What is it with dressing up, though? Watching Hurricanes matches from the Cake Tin, you always see a couple of muppets in the crowd in costume braving the pissing rain, make you wonder if you were there for the rugby or what. The Sevens, though, takes away all that bother about watching a game so you can fully concentrate on your get-up, and people go to huge efforts to outfit themselves and their mates in elaborate costumes. For the ladies, it was all about cleavage, with saucy policewomen, saucy taxi drivers, and saucy air stewardesses to the fore. But for the lads, it’s all about lycra. Jesus, the lycra, there were super heroes, wrestlers, aerobic instructors, if it was slinky and it stretched, it was there, with everyone being obsessively photographed on cameras and phones. There were at least 40 Crocodile Hunters, some going with the controversial Sting Ray wound option. Star of the weekend was The Borat, a guy brave / foolish enough to wear that Lime green over the shoulder G-string down Lampton Quay to the match – he wound up on the front page of the Dominion Post with a follow up story on Waitangi day. Most impressive was the Gimp sitting in front of us on Saturday, promoting much speculation on logistics every time he nipped to the loo.

As for the rugby, well, most people don’t bother to even start watching matches until late Saturday. In keeping with the spirit of the weekend, there was huge support for the under dogs, like Kenya and Portugal, who walked off with some trophy or other after beating Scotland. New Zealand looked like what they were – guys not good enough to be included in the Super 14 thrown together at the last minute, despite the best efforts of Titch and Eric Rush. The final was a huge boil-over, Fiji were looking skillful and very strong until they met the hard tacking Samoans, who gave them no space to work their magic at all.

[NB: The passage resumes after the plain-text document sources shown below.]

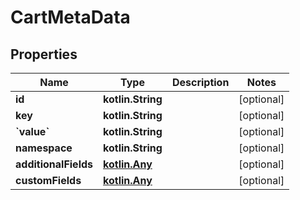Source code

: 
# CartMetaData

## Properties
| Name | Type | Description | Notes |
| ------------ | ------------- | ------------- | ------------- |
| **id** | **kotlin.String** |  |  [optional] |
| **key** | **kotlin.String** |  |  [optional] |
| **&#x60;value&#x60;** | **kotlin.String** |  |  [optional] |
| **namespace** | **kotlin.String** |  |  [optional] |
| **additionalFields** | [**kotlin.Any**](.md) |  |  [optional] |
| **customFields** | [**kotlin.Any**](.md) |  |  [optional] |



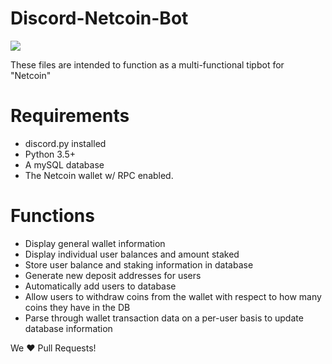 # Discord-Netcoin-Bot
[<img src="https://discordapp.com/api/guilds/219586006335225856/widget.png?style=shield">](https://discord.me/netcoin)

These files are intended to function as a multi-functional tipbot for "Netcoin"

# Requirements
* discord.py installed
* Python 3.5+
* A mySQL database
* The Netcoin wallet w/ RPC enabled.

# Functions
* Display general wallet information
* Display individual user balances and amount staked
* Store user balance and staking information in database
* Generate new deposit addresses for users
* Automatically add users to database
* Allow users to withdraw coins from the wallet with respect to how many coins they have in the DB
* Parse through wallet transaction data on a per-user basis to update database information

We ❤️ Pull Requests!
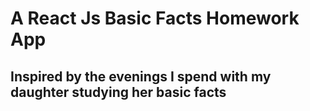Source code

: # A React Js Basic Facts Homework App
## Inspired by the evenings I spend with my daughter studying her basic facts
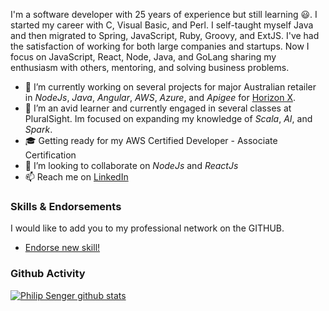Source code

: I'm a software developer with 25 years of experience but still learning 😃. I started my career with C, Visual Basic, and Perl. I self-taught myself Java and then migrated to  Spring, JavaScript, Ruby, Groovy, and ExtJS. I've had the satisfaction of working for both large companies and startups. Now I focus on JavaScript, React, Node, Java, and GoLang sharing my enthusiasm with others, mentoring, and solving business problems.

- 🔭  I’m currently working on several projects for major Australian retailer in *NodeJs*, *Java*, *Angular*, *AWS*, *Azure*, and *Apigee* for [Horizon X](https://horizonx.com.au/).
- 🌱  I’m an avid learner and currently engaged in several classes at PluralSight. Im focused on expanding my knowledge of *Scala*, *AI*, and *Spark*.
- 🎓  Getting ready for my AWS Certified Developer - Associate Certification 
- 👯  I’m looking to collaborate on *NodeJs* and *ReactJs*
- 📫  Reach me on [LinkedIn](https://www.linkedin.com/in/philipsenger/)

<!--START_SECTION:endorsements-->
### Skills & Endorsements
  
I would like to add you to my professional network on the GITHUB.

  <ul>
  
  <li><a href="https://github.com/psenger/psenger/issues/new?assignees=&labels=&template=endorsement-template.md&title=Endorse%3A+SKILL_HERE">Endorse new skill!</a></li>
  </ul>
  <!--END_SECTION:endorsements-->

### Github Activity

[![Philip Senger github stats](https://github-readme-stats.vercel.app/api?username=psenger)](https://github.com/anuraghazra/github-readme-stats)

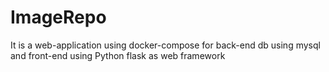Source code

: # ImageRepo
It is a web-application using docker-compose for back-end db using mysql and front-end using Python flask as web framework 
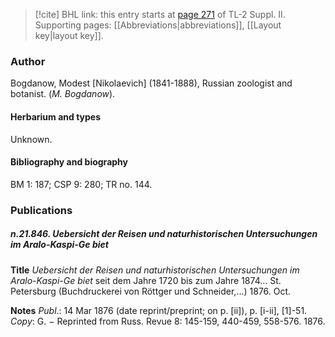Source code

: > [!cite] BHL link: this entry starts at [page 271](https://www.biodiversitylibrary.org/item/103859#page/281/mode/1up) of TL-2 Suppl. II.
> Supporting pages: [[Abbreviations|abbreviations]], [[Layout key|layout key]].

### Author

Bogdanow, Modest \[Nikolaevich\] (1841-1888), Russian zoologist and botanist. (*M. Bogdanow*).

#### Herbarium and types

Unknown.

#### Bibliography and biography

BM 1: 187; CSP 9: 280; TR no. 144.

### Publications

##### n.21.846. Uebersicht der Reisen und naturhistorischen Untersuchungen im Aralo-Kaspi-Ge biet

**Title**
*Uebersicht der Reisen und naturhistorischen Untersuchungen im Aralo-Kaspi-Ge biet* seit dem Jahre 1720 bis zum Jahre 1874... St. Petersburg (Buchdruckerei von Röttger und Schneider,...) 1876. Oct.

**Notes**
*Publ*.: 14 Mar 1876 (date reprint/preprint; on p. \[ii\]), p. \[i-ii\], \[1\]-51. *Copy*: G. − Reprinted from Russ. Revue 8: 145-159, 440-459, 558-576. 1876.

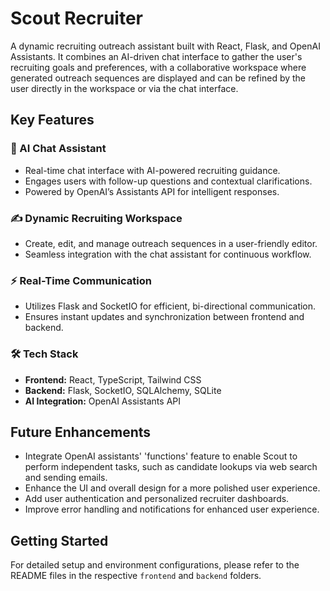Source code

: # Scout Recruiter

A dynamic recruiting outreach assistant built with React, Flask, and OpenAI Assistants. It combines an AI-driven chat interface to gather the user's recruiting goals and preferences, with a collaborative workspace where generated outreach sequences are displayed and can be refined by the user directly in the workspace or via the chat interface.

## Key Features

### 🤖 AI Chat Assistant

- Real-time chat interface with AI-powered recruiting guidance.
- Engages users with follow-up questions and contextual clarifications.
- Powered by OpenAI’s Assistants API for intelligent responses.

### ✍️ Dynamic Recruiting Workspace

- Create, edit, and manage outreach sequences in a user-friendly editor.
- Seamless integration with the chat assistant for continuous workflow.

### ⚡ Real-Time Communication

- Utilizes Flask and SocketIO for efficient, bi-directional communication.
- Ensures instant updates and synchronization between frontend and backend.

### 🛠️ Tech Stack

- **Frontend:** React, TypeScript, Tailwind CSS
- **Backend:** Flask, SocketIO, SQLAlchemy, SQLite
- **AI Integration:** OpenAI Assistants API

## Future Enhancements

- Integrate OpenAI assistants' 'functions' feature to enable Scout to perform independent tasks, such as candidate lookups via web search and sending emails.
- Enhance the UI and overall design for a more polished user experience.
- Add user authentication and personalized recruiter dashboards.
- Improve error handling and notifications for enhanced user experience.

## Getting Started

For detailed setup and environment configurations, please refer to the README files in the respective `frontend` and `backend` folders.
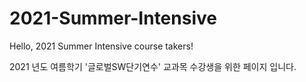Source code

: # 2021-Summer-Intensive

Hello, 2021 Summer Intensive course takers!

2021 년도 여름학기 '글로벌SW단기연수' 교과목 수강생을 위한 페이지 입니다.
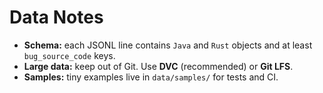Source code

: # Data Notes

- **Schema:** each JSONL line contains `Java` and `Rust` objects and at least `bug_source_code` keys.
- **Large data:** keep out of Git. Use **DVC** (recommended) or **Git LFS**.
- **Samples:** tiny examples live in `data/samples/` for tests and CI.

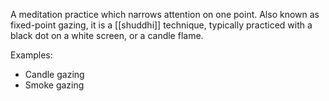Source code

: A meditation practice which narrows attention on one point. Also known as fixed-point gazing, it is a [[shuddhi]] technique, typically practiced with a black dot on a white screen, or a candle flame.

Examples:
- Candle gazing
- Smoke gazing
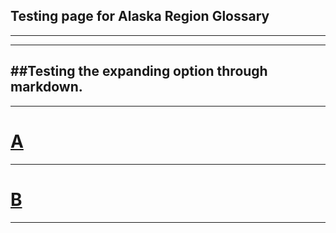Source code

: ## Testing page for Alaska Region Glossary

---
---
##Testing the expanding option through markdown.
---
---


# [**A**](https://ironrico.github.io/TestGlossary/A) 
---
# [**B**](https://ironrico.github.io/TestGlossary/B) 
---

The IRB sees Sevens as a way to promote the game without all that pesky rucking, mauling and having to watch Rugby for an hour and a half. While Sevens has more tradition than say, 20/20 cricket, in NZ the tournament is an excuse for a party, and for two days 30,000 odd people had a bloody good time, without a hint of trouble that I saw, and you can’t say fairer than that. The Cake Tin is a superbly appointed and located venue – we were out of the stadium and having a drink on the waterfront about half an hour after the final whistle. If you’re not bothered about watching Rugby, the Sevens is a highly recommended experience, in New Zealand’s best city for a weekend away.

Bring out the Gimp.

Borats. Note the traumatised child bottom right.

I got ‘interviewed’ by the One Network News team, who were quite a larf. They don’t like Judy Bailey, though.